## Exercise
Copy out each line below containing "upon".

────

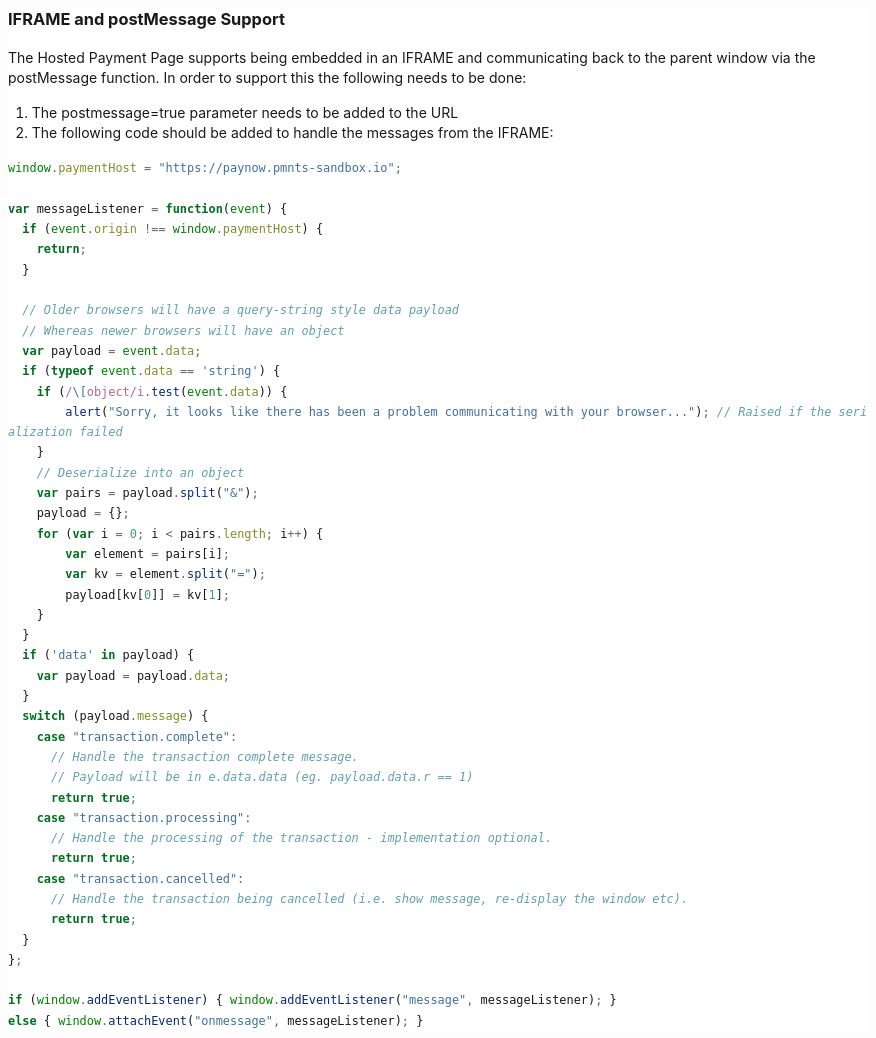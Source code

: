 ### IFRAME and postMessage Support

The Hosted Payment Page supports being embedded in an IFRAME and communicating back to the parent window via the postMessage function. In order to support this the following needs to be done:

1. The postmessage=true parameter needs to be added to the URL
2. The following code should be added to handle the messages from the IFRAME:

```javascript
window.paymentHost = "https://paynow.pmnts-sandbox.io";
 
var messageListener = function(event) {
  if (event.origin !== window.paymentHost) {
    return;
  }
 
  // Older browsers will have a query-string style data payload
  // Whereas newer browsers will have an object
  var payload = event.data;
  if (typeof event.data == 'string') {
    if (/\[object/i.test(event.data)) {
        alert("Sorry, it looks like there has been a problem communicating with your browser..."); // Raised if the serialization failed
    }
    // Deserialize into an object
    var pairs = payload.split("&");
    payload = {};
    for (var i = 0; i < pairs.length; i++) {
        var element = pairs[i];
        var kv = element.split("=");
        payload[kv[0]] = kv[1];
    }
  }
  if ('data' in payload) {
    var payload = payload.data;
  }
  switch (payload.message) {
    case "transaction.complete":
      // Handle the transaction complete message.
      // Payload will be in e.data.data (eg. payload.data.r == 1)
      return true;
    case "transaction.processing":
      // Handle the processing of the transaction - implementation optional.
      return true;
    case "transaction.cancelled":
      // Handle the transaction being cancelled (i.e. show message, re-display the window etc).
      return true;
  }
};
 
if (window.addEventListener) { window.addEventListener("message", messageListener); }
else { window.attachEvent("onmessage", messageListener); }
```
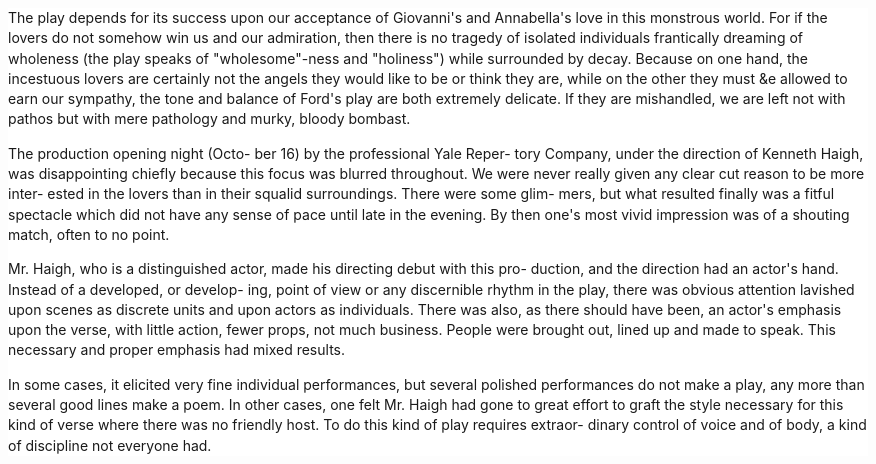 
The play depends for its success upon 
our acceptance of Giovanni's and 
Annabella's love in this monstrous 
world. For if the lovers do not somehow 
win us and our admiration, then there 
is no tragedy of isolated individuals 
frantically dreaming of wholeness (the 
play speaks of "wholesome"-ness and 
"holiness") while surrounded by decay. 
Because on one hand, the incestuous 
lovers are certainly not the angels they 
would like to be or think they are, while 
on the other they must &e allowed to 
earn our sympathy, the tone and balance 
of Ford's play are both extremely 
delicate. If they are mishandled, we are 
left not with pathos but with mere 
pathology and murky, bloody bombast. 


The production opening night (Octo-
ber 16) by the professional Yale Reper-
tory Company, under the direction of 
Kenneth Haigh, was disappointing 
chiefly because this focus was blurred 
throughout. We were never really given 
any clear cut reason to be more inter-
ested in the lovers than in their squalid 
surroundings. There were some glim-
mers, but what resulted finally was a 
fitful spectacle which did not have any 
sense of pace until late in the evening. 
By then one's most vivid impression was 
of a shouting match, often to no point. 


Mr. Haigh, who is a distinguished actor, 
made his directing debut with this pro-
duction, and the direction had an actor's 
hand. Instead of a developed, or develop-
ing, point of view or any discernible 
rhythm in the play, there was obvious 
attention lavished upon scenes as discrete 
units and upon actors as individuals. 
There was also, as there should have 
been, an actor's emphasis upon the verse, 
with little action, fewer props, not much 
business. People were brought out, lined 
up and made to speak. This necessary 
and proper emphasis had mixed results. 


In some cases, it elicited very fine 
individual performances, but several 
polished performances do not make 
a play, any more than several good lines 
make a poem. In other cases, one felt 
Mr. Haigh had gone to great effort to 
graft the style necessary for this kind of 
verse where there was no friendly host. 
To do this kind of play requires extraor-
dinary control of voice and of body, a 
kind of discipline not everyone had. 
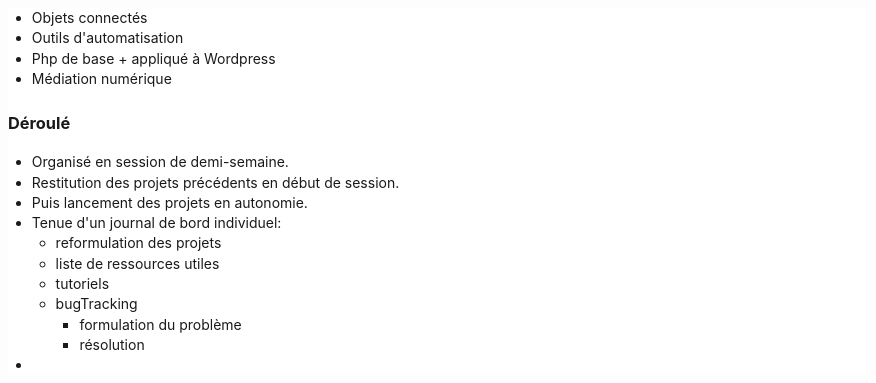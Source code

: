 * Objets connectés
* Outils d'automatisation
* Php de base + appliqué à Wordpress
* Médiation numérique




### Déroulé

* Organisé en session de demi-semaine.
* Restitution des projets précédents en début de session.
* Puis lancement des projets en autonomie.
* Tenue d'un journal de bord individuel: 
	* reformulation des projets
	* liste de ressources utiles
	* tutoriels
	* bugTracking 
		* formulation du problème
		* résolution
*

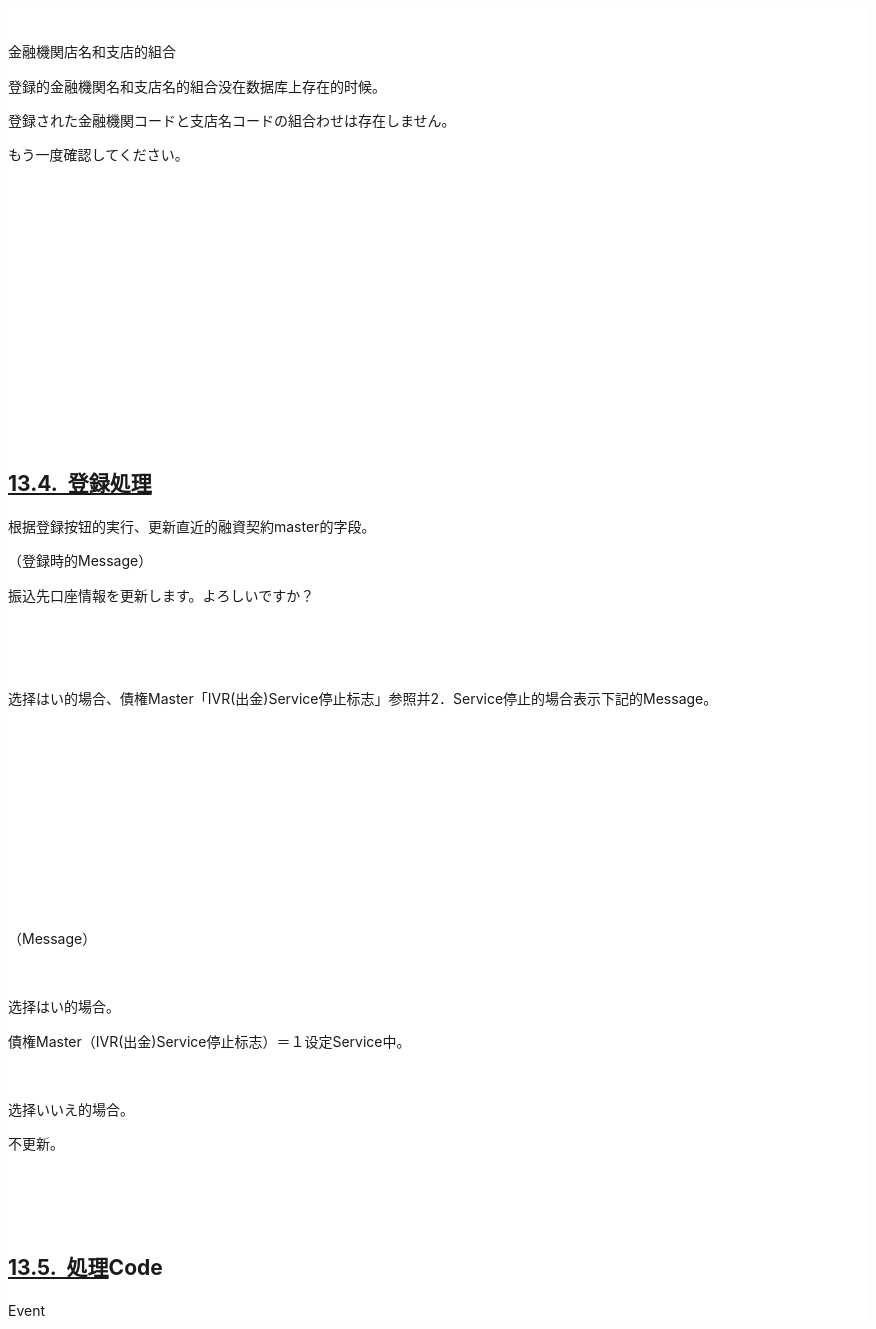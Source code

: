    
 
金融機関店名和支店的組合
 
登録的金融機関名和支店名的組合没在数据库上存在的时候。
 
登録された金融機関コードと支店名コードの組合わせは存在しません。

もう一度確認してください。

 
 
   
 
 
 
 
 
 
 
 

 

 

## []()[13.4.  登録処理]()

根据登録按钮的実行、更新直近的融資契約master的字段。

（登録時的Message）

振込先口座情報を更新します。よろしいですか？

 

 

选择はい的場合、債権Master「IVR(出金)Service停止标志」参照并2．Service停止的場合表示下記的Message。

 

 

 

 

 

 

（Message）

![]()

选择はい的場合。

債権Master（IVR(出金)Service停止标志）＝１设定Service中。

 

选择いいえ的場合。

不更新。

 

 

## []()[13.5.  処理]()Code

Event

────

## Solution to this task
The play depends for its success upon 
attention lavished upon scenes as discrete 
units and upon actors as individuals. 
been, an actor's emphasis upon the verse, 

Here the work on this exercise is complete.